Methods : This retrospective cohort study examined all patients who received neoadjuvant HPI therapy at Stanford Hospital from 2009 to 2018. Data were abstracted via clinical study data, imaging files, and photographs. Dermatopathology specimens were evaluated for large nerve (>0.1mm diameter) invasion guided by pre-surgical imaging. The study was granted IRB exemption from the university’s institutional review board.

Results : Twenty-two patients were treated with neo/adjuvant HPIs. Two patients (9.1%) treated with vismodegib had histopathologic evidence of large nerve PNI. Both received vismodegib as neoadjuvant therapy for >6 months and showed secondary resistance by RECIST criteria. The first was a 48-year-old female with initial complete clinical response but who developed recurrence three months after stopping therapy. Moh’s excision with negative margins was performed and the patient was disease free for two and half years until she presented with brow numbness and an enlarged superior orbital nerve on MRI. Repeat biopsy confirmed BCC with newly noted perineural invasion of the superior orbital nerve. The other was a 76-year-old male maintained on vismodegib with stable orbital disease and moderate regression from treatment for 30 months. Three months after treatment cessation, an orbital MRI revealed enlargement of the infraorbital nerve and biopsy confirmed BCC. Both patients developed concurrent facial squamous cell carcinomas while on HPI treatment and stopped the HPIs due to intolerable side effects.

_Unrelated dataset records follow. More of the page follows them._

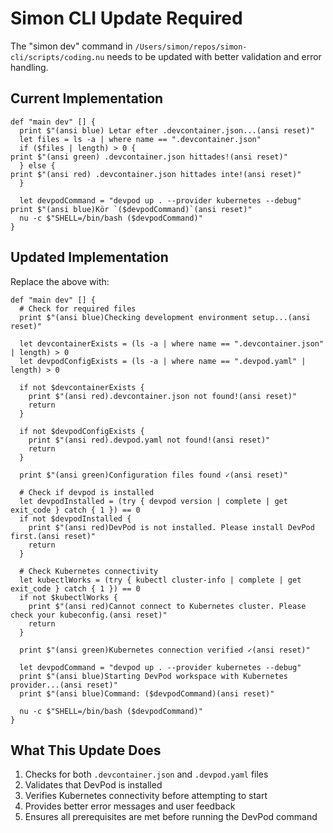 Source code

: # Simon CLI Update Required

The "simon dev" command in `/Users/simon/repos/simon-cli/scripts/coding.nu` needs to be updated with better validation and error handling.

## Current Implementation
```nushell
def "main dev" [] {
  print $"(ansi blue) Letar efter .devcontainer.json...(ansi reset)"
  let files = ls -a | where name == ".devcontainer.json"
  if ($files | length) > 0 {
print $"(ansi green) .devcontainer.json hittades!(ansi reset)"
  } else {
print $"(ansi red) .devcontainer.json hittades inte!(ansi reset)"
  }

  let devpodCommand = "devpod up . --provider kubernetes --debug"
print $"(ansi blue)Kör `($devpodCommand)`(ansi reset)"
  nu -c $"SHELL=/bin/bash ($devpodCommand)"
}
```

## Updated Implementation
Replace the above with:

```nushell
def "main dev" [] {
  # Check for required files
  print $"(ansi blue)Checking development environment setup...(ansi reset)"

  let devcontainerExists = (ls -a | where name == ".devcontainer.json" | length) > 0
  let devpodConfigExists = (ls -a | where name == ".devpod.yaml" | length) > 0

  if not $devcontainerExists {
    print $"(ansi red).devcontainer.json not found!(ansi reset)"
    return
  }

  if not $devpodConfigExists {
    print $"(ansi red).devpod.yaml not found!(ansi reset)"
    return
  }

  print $"(ansi green)Configuration files found ✓(ansi reset)"

  # Check if devpod is installed
  let devpodInstalled = (try { devpod version | complete | get exit_code } catch { 1 }) == 0
  if not $devpodInstalled {
    print $"(ansi red)DevPod is not installed. Please install DevPod first.(ansi reset)"
    return
  }

  # Check Kubernetes connectivity
  let kubectlWorks = (try { kubectl cluster-info | complete | get exit_code } catch { 1 }) == 0
  if not $kubectlWorks {
    print $"(ansi red)Cannot connect to Kubernetes cluster. Please check your kubeconfig.(ansi reset)"
    return
  }

  print $"(ansi green)Kubernetes connection verified ✓(ansi reset)"

  let devpodCommand = "devpod up . --provider kubernetes --debug"
  print $"(ansi blue)Starting DevPod workspace with Kubernetes provider...(ansi reset)"
  print $"(ansi blue)Command: ($devpodCommand)(ansi reset)"

  nu -c $"SHELL=/bin/bash ($devpodCommand)"
}
```

## What This Update Does
1. Checks for both `.devcontainer.json` and `.devpod.yaml` files
2. Validates that DevPod is installed
3. Verifies Kubernetes connectivity before attempting to start
4. Provides better error messages and user feedback
5. Ensures all prerequisites are met before running the DevPod command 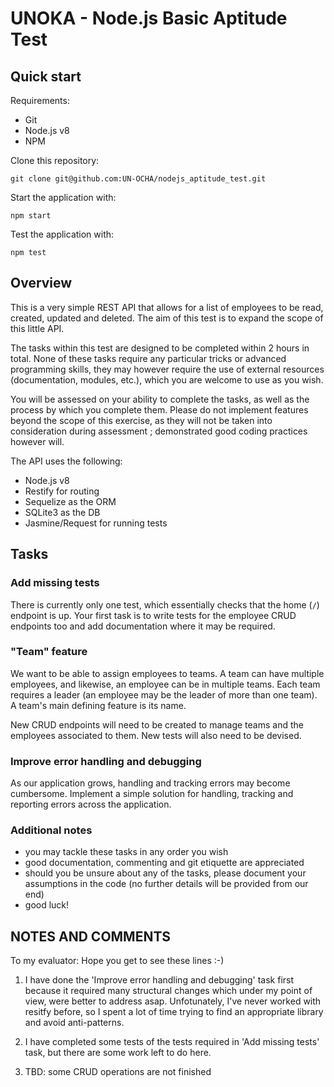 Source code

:# UNOKA - Node.js Basic Aptitude Test

## Quick start

Requirements:
- Git
- Node.js v8
- NPM

Clone this repository:

```
git clone git@github.com:UN-OCHA/nodejs_aptitude_test.git
```

Start the application with:

```
npm start
```

Test the application with:

```
npm test
```

## Overview

This is a very simple REST API that allows for a list of employees to be read, created, updated and deleted. The aim of this test is to expand the scope of this little API.

The tasks within this test are designed to be completed within 2 hours in total. None of these tasks require any particular tricks or advanced programming skills, they may however require the use of external resources (documentation, modules, etc.), which you are welcome to use as you wish.

You will be assessed on your ability to complete the tasks, as well as the process by which you complete them. Please do not implement features beyond the scope of this exercise, as they will not be taken into consideration during assessment ; demonstrated good coding practices however will.

The API uses the following:
- Node.js v8
- Restify for routing
- Sequelize as the ORM
- SQLite3 as the DB
- Jasmine/Request for running tests

## Tasks

### Add missing tests

There is currently only one test, which essentially checks that the home (`/`) endpoint is up. Your first task is to write tests for the employee CRUD endpoints too and add documentation where it may be required.

### "Team" feature

We want to be able to assign employees to teams. A team can have multiple employees, and likewise, an employee can be in multiple teams. Each team requires a leader (an employee may be the leader of more than one team). A team's main defining feature is its name.

New CRUD endpoints will need to be created to manage teams and the employees associated to them. New tests will also need to be devised.

### Improve error handling and debugging

As our application grows, handling and tracking errors may become cumbersome. Implement a simple solution for handling, tracking and reporting errors across the application.

### Additional notes

- you may tackle these tasks in any order you wish
- good documentation, commenting and git etiquette are appreciated
- should you be unsure about any of the tasks, please document your assumptions in the code (no further details will be provided from our end)
- good luck!

## NOTES AND COMMENTS
To my evaluator: Hope you get to see these lines :-)

1) I have done the 'Improve error handling and debugging' task first because it required many structural changes which under my point of view, were better to address asap. 
Unfotunately, I've never worked with resitfy before, so I spent a lot of time trying to find an appropriate library and avoid anti-patterns.

2) I have completed some tests of the tests required in 'Add missing tests' task, but there are some work left to do here.

3) TBD: some CRUD operations are not finished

Conclusions : Reported incidence of large nerve invasion by cancerous cells in basal cell carcinoma (BCC) is rare, approximately 3% in examined orbital cases. We report a 9.1% incidence in cases receiving neoadjuvant hedgehog pathway inhibitor (HPI) therapy, an over threefold increase compared to orbital cases not treated with HPIs. Though limited by sample size and retrospective design, our data supports further investigation of the cellular changes that occur in the tumor beds of regressed BCC, which may harbor lingering disease or resistant cells with de novo mutations--perhaps with an affinity for proximate large caliber nerves--perpetuating carcinomatous disease.

This abstract was presented at the 2019 ARVO Annual Meeting, held in Vancouver, Canada, April 28 - May 2, 2019.